Problem description - Restate word for word the lines of the material below, from the line with "## modelFinder.py" to the line with "Currently, it is", both lines included, and no others.

Data under study -
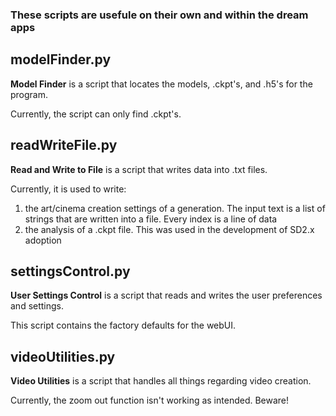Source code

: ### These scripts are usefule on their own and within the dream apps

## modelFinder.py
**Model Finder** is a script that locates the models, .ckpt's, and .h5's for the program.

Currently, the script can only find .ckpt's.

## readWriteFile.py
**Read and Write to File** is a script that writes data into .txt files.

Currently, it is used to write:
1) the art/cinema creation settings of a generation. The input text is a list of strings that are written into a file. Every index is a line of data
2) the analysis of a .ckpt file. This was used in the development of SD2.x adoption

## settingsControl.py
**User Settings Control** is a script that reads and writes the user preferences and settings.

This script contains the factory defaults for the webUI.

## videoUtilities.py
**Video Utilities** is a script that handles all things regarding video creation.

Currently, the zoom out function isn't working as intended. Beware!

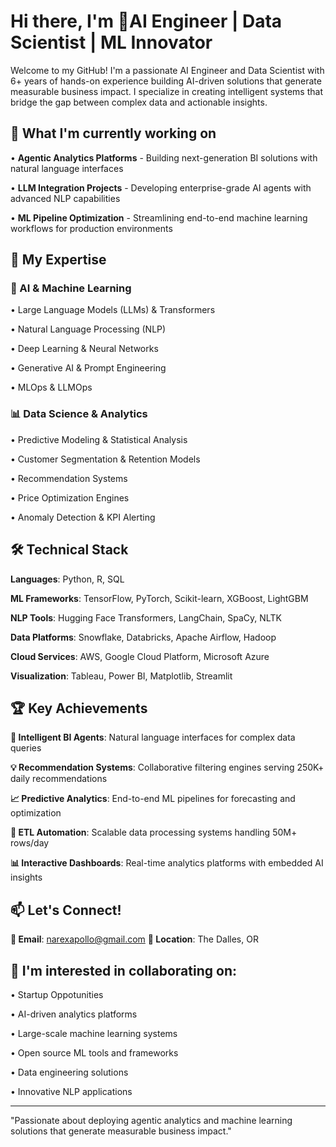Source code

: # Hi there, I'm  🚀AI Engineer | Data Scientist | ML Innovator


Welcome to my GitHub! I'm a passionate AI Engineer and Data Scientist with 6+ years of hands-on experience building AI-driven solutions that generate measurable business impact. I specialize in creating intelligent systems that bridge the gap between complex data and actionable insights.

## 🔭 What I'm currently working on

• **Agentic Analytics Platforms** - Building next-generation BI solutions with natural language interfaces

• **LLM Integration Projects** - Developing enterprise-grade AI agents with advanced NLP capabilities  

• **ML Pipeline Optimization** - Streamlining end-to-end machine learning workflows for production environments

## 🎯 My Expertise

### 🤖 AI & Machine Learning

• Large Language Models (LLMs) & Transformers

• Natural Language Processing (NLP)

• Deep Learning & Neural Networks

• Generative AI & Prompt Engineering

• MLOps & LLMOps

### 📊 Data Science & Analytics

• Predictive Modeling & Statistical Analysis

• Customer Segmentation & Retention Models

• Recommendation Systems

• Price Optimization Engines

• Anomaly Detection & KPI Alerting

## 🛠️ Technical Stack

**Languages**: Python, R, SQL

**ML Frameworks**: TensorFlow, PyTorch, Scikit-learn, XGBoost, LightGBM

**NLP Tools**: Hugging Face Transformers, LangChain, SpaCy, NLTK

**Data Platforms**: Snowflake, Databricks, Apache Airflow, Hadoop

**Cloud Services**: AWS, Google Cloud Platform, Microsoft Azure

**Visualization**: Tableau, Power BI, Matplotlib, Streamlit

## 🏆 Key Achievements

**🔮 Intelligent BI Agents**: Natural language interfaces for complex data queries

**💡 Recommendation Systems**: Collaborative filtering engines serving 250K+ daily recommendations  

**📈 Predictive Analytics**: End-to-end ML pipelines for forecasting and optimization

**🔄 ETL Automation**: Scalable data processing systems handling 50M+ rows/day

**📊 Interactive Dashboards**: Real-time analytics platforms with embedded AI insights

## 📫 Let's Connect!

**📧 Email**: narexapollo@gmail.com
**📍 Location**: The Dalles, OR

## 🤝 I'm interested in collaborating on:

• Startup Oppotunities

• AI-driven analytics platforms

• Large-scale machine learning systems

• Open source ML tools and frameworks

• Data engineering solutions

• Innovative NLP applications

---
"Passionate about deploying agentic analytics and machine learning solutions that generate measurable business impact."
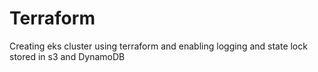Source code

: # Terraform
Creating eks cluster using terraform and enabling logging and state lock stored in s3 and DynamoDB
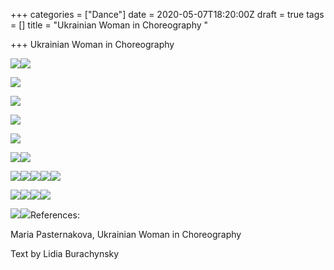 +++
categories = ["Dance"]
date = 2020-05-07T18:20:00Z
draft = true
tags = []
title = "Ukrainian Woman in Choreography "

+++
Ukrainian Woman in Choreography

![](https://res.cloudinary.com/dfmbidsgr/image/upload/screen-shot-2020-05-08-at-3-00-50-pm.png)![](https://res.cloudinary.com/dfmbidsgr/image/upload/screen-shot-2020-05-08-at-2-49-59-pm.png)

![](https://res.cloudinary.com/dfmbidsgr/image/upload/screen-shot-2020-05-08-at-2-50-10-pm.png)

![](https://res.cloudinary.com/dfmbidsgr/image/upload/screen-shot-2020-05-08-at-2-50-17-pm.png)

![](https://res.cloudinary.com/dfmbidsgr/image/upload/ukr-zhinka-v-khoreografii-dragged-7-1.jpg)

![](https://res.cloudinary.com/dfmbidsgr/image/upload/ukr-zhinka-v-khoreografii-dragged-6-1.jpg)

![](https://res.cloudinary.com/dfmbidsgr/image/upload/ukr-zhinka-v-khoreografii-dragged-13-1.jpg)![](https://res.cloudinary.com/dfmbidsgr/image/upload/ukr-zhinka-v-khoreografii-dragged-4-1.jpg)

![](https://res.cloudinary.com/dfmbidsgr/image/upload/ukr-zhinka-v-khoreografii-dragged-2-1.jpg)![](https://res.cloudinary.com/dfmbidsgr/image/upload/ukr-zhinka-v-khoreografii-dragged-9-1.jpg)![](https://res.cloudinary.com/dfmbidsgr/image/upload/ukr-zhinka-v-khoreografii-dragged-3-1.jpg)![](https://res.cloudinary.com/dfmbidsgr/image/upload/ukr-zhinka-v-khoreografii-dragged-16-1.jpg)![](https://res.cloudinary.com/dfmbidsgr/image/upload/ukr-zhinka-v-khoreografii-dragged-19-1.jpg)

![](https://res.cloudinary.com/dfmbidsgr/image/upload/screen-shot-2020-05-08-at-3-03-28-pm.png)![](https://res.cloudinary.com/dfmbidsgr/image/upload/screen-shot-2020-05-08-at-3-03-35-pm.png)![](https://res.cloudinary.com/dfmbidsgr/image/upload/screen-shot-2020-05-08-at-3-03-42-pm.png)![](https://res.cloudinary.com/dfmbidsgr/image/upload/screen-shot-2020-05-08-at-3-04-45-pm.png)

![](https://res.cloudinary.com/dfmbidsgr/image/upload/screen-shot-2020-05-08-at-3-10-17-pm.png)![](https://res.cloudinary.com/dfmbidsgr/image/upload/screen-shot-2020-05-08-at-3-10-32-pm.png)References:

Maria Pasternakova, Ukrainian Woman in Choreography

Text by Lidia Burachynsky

Expected answer -
## modelFinder.py
**Model Finder** is a script that locates the models, .ckpt's, and .h5's for the program.

Currently, the script can only find .ckpt's.

## readWriteFile.py
**Read and Write to File** is a script that writes data into .txt files.

Currently, it is used to write:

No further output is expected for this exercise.